# Records to process
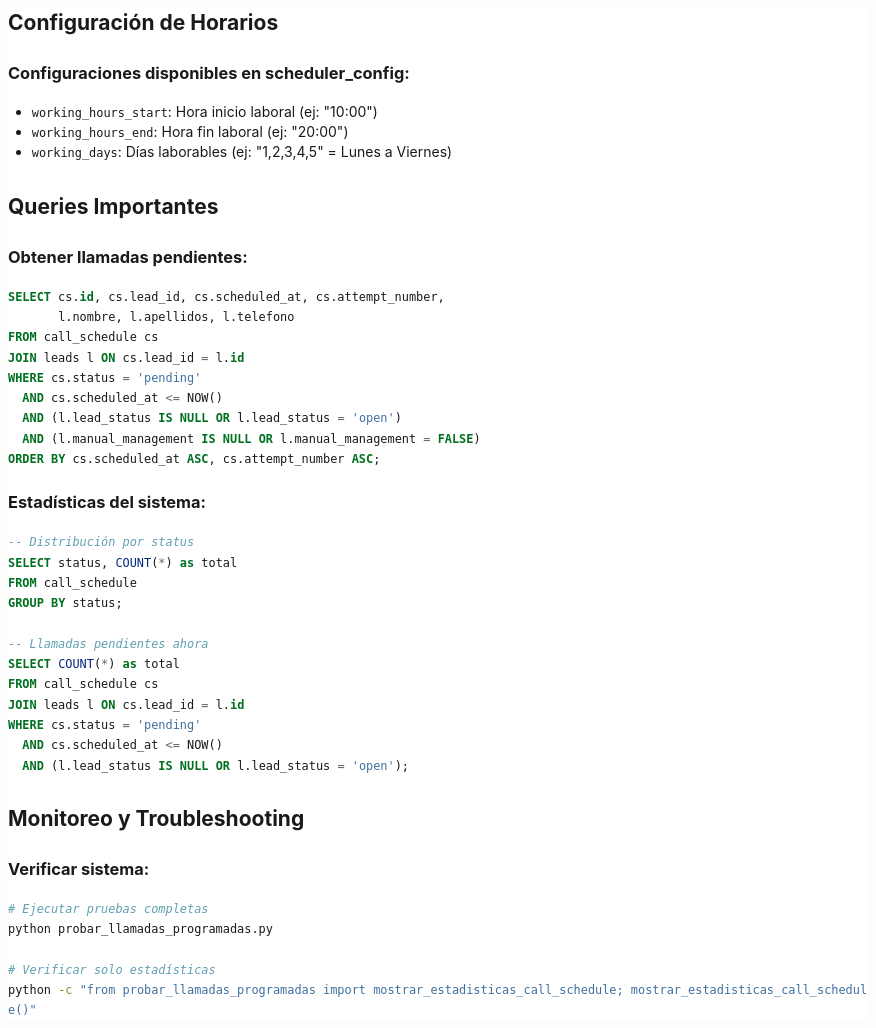 ## Configuración de Horarios

### Configuraciones disponibles en scheduler_config:
- `working_hours_start`: Hora inicio laboral (ej: "10:00")
- `working_hours_end`: Hora fin laboral (ej: "20:00")
- `working_days`: Días laborables (ej: "1,2,3,4,5" = Lunes a Viernes)

## Queries Importantes

### Obtener llamadas pendientes:
```sql
SELECT cs.id, cs.lead_id, cs.scheduled_at, cs.attempt_number,
       l.nombre, l.apellidos, l.telefono
FROM call_schedule cs
JOIN leads l ON cs.lead_id = l.id
WHERE cs.status = 'pending'
  AND cs.scheduled_at <= NOW()
  AND (l.lead_status IS NULL OR l.lead_status = 'open')
  AND (l.manual_management IS NULL OR l.manual_management = FALSE)
ORDER BY cs.scheduled_at ASC, cs.attempt_number ASC;
```

### Estadísticas del sistema:
```sql
-- Distribución por status
SELECT status, COUNT(*) as total
FROM call_schedule
GROUP BY status;

-- Llamadas pendientes ahora
SELECT COUNT(*) as total
FROM call_schedule cs
JOIN leads l ON cs.lead_id = l.id
WHERE cs.status = 'pending'
  AND cs.scheduled_at <= NOW()
  AND (l.lead_status IS NULL OR l.lead_status = 'open');
```

## Monitoreo y Troubleshooting

### Verificar sistema:
```bash
# Ejecutar pruebas completas
python probar_llamadas_programadas.py

# Verificar solo estadísticas
python -c "from probar_llamadas_programadas import mostrar_estadisticas_call_schedule; mostrar_estadisticas_call_schedule()"
```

# Work instruction
Search the data above and return each line in which "NULL" occurs.

# Solution for this exercise
  AND (l.lead_status IS NULL OR l.lead_status = 'open')
  AND (l.manual_management IS NULL OR l.manual_management = FALSE)
  AND (l.lead_status IS NULL OR l.lead_status = 'open');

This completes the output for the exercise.